When facing these issues gdb can be very powerful - in addition to the example of running the program in gdb you can attach to processes or analyse core dumps.
Scripting your debugger
gdb supports various forms of automation and scripting - for example you can define helper functions.
One reason I’ve used this in the path is when debugging the JVM - the JVM users various signals internally so we can to configure gdb to ignore these.
define java_signals
handle SIGTSTP noprint nostop
handle SIGSEGV noprint nostop
handle SIGQUIT noprint nostop
handle SIGABRT stop print nopass
end
SIGQUIT gives us a JVM stacktrace so we can understand how where we are natively corresponds to where we are in our Java codebase. You can also define a gdb function to force that.
define jtrace
call kill(getpid(), 3)
cont
end
The times I’ve had to connect debugger to real live production tasks - this should always be done with caution - if you can ensure it’s not serving real user traffic either by is best as debuggers suspend execution which can impact user requests. You also may find that your monitoring or health checking may fail and kill the process under the debugger. Often a stacktrace is enough.

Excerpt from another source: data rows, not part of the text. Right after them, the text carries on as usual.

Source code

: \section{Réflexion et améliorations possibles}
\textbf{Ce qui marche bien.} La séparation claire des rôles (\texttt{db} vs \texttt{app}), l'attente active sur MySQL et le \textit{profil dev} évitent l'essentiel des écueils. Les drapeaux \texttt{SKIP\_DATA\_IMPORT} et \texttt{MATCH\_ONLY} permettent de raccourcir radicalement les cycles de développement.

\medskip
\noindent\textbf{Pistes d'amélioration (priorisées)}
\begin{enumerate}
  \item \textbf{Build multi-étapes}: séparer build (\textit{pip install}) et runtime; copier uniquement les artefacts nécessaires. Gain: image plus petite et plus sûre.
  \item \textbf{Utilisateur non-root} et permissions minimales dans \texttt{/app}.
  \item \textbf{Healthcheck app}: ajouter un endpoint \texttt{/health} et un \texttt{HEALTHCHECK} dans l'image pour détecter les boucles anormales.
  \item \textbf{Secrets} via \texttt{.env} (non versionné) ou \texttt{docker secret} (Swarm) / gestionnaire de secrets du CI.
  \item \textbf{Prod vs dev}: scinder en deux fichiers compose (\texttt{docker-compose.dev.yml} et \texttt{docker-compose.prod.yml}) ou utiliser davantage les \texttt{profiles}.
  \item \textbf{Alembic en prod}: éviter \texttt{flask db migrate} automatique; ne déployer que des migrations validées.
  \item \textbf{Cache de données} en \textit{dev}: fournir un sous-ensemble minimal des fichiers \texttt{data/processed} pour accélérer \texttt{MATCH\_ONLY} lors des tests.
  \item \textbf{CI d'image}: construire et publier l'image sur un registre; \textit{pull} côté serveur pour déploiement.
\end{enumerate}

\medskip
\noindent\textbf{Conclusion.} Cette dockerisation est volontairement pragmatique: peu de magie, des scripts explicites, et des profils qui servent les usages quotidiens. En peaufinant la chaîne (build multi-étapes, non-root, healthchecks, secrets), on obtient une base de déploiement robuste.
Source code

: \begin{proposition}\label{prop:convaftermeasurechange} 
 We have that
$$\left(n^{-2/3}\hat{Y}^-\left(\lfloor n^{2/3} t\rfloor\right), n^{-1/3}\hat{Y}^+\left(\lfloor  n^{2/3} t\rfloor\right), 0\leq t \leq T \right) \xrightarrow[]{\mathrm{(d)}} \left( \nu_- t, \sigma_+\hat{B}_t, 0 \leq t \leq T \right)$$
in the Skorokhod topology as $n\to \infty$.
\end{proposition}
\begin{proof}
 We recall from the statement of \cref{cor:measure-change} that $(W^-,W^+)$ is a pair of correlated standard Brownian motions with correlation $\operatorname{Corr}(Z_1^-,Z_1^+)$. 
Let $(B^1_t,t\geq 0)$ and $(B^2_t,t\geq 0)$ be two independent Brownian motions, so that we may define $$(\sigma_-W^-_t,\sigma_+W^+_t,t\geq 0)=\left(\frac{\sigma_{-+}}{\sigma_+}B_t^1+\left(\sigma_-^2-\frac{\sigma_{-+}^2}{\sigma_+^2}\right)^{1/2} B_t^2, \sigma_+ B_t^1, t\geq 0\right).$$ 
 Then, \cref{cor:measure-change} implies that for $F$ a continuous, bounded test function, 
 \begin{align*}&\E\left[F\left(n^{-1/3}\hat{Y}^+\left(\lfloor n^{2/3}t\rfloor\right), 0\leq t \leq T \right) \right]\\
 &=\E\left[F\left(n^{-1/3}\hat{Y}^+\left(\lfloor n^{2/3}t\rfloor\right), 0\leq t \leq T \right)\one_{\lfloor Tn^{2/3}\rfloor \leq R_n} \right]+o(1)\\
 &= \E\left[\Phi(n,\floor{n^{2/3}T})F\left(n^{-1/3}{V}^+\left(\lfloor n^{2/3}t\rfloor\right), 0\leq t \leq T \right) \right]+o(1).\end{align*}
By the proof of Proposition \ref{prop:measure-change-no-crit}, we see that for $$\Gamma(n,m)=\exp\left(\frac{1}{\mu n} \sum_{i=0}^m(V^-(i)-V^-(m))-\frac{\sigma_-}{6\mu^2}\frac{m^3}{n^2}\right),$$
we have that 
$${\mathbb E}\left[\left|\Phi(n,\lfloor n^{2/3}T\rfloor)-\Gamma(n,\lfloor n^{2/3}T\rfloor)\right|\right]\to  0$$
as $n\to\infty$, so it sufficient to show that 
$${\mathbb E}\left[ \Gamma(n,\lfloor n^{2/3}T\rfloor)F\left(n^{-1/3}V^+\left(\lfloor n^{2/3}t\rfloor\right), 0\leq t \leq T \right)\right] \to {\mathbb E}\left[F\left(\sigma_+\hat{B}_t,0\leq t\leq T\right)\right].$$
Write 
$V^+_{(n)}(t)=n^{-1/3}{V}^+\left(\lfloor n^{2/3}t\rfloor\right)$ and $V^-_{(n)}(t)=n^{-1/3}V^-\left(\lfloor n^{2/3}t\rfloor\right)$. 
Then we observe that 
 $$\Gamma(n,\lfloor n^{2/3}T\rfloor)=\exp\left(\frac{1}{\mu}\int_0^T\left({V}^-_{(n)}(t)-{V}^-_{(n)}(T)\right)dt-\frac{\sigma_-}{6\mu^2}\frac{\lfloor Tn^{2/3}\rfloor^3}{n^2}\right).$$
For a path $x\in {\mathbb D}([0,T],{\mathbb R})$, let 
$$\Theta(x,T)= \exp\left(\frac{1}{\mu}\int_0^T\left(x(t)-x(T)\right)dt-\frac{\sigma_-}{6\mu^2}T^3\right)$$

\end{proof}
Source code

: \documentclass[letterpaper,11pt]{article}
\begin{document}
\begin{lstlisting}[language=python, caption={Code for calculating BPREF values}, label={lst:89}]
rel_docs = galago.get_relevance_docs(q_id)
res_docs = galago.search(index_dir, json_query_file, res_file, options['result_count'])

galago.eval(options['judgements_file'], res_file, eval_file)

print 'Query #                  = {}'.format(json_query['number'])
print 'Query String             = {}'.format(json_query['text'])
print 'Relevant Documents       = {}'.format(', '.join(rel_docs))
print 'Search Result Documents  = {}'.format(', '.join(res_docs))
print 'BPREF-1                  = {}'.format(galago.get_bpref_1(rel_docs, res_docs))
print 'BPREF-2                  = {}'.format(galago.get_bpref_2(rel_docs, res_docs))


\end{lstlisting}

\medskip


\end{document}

gdb supports attaching commands on a breakpoint so you can run some code so you could for example run the above jtrace function to force a Java stack trace when you hit some specific state and continue. If you’re absolutely stuck with no alternative but to run the debugger on a production serving process practice in a test environment first to learn how to use breakpoint commands to minimize the amount of time the program will be suspended.
In addition to gdb scripting modern gdb supports python to write richer extensions, pretty printers, etc. Two examples I’ve used as reference are gdb-heap which allows inspection of python’s memory usage and Go’s runtime-gdb.py which is an interesting way to learn some of the runtime internals by seeing how it looks up goroutines, etc.
Conclusion
So we’ve learned the basic debugger primatives of
- Setting a breakpoint
- Inspecting some state
- Advancing execution by stepping over a call
- Debugging further in by stepping into a call
We’ve taken a look at some actual real world tasks where debugger knowledge is useful.
Working with multithreaded, concurrent and complex applications with a debugger is more challenging than the simple walk through here. Like many tools in your portfolio it’s best to practice using your debuggers before you’re in a situation where that’s the only way you could get information.